Good morning from a very rural France...
First visit to the local open air market since lock down.
Gendarme road block at both ends of village - checking attestations prior to entry - no papers, GO HOME!!
Public health officials directing people and everyone in masks and gloves for serving - no customer is allowed to touch any produce - such an anathema for a population who select by touch and smell.
Psychology 101 ..... If a service is allowed to open, why would you not go and use the facility.
A super article from an Australian doctor on why the mixed message are not getting through.
(...)
The brief answer, IMHO, is that we have a serious clash of two vastly different medical cultures. Neither culture should see the other as the enemy when frustration boils up – the enemy is always the virus.
The front line culture is modern, highly networked, often social media savvy, collaborative, a diverse multidisciplinary team. This team knows the best results come from brainstorming problems with a hive mind of connections, often online and involving international experience, respecting all inputs, rapidly iterating them and distributing resource and decision making. All members are equal in calling out issues as they see them, and contribute ideas to solving complex problems. Evidence base is the currency for respect here.

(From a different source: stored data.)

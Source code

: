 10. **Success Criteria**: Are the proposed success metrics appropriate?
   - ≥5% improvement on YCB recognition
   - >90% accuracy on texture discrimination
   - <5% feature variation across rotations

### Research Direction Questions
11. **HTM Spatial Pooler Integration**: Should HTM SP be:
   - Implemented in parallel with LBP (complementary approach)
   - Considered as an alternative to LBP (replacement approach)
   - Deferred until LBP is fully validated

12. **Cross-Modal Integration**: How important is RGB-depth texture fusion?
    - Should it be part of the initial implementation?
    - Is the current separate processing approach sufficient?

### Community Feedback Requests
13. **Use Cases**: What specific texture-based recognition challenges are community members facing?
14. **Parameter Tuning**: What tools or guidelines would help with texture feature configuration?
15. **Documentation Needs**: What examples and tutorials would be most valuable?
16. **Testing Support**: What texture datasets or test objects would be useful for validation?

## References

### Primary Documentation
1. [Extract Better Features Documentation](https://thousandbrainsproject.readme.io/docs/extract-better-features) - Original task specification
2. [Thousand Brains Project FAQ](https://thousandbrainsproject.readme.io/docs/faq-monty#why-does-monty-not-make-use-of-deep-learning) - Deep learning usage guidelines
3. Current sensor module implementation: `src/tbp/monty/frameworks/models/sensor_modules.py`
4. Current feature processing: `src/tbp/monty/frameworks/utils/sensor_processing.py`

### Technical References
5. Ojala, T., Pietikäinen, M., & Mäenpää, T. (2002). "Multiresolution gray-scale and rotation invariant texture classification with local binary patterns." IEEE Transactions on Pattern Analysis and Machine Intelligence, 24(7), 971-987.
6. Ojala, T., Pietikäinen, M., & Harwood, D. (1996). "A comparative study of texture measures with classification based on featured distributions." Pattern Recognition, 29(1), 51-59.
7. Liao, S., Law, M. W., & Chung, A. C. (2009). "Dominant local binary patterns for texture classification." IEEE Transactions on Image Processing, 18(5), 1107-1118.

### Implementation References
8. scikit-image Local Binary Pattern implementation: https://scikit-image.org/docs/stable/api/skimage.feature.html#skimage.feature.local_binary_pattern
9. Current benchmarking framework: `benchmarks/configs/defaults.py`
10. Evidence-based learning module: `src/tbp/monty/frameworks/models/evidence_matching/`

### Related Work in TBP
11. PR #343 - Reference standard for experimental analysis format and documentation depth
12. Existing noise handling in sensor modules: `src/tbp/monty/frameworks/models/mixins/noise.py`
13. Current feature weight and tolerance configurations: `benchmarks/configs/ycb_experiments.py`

Pandemic central command culture on the other hand is paternalistic. It operates by command via multilayered bureaucratic structures. What it says goes and cannot be questioned as there is no process for that. Evidence is not required, as the decisions have authority. Information goes up through filters, is processed by distant experts, and decisions come back down through filters.
An excellent example of how this might look is the stockpiling. People on the ground get frightened because they receive news from many sources. The politicians, who they do not normally ever engage with, tell them to “just stop it”. The people do not listen because they do not respond to paternalism or respect that type of management. The politicians then start to look like frustrated Dads whose kids won’t listen to them any more. The people are used to evaluating evidence for themselves and drawing their own conclusion. A better way to settle them would be to validate and empathise with their concern, and assuage their fear by guaranteeing food supply.
(...)
Solutions
Command and control was rejected in modern clinical medical practice long ago.
Far better to be transparent now about all the facts, all the assumptions, involve working front line staff in a collaborative decision making process, and get the politicians out of the room. The decision makers should have professionally moderated online access in Whatsapp to every doctor, subdivided into appropriate groups to provide real feedback.
Then listen to the front line in an iterative way and adjust. Make the comms tight and two way. This is how the Hong Kong civil resistance organised itself from the ground up with no commanders.
Distribute resources and decision making direct to front line, and bypass the command line which is incredibly inefficient. Allow local innovators to use their incredible brains to work out problems central command has not even contemplated. They will then spread word as to what works online. They are doing this already but if unfettered in decision making, they could save many lives.
Doctors on the front line can contribute also by being respectful to the central command, and politicians, it is not their fault that they have a different culture at this time. It is a problem of structure not personal failing. Avoiding conflating the people with the problem. Displaying empathy, understanding and willingness to collaborate from both sides can take us forward together over the next few weeks. And hopefully save some lives.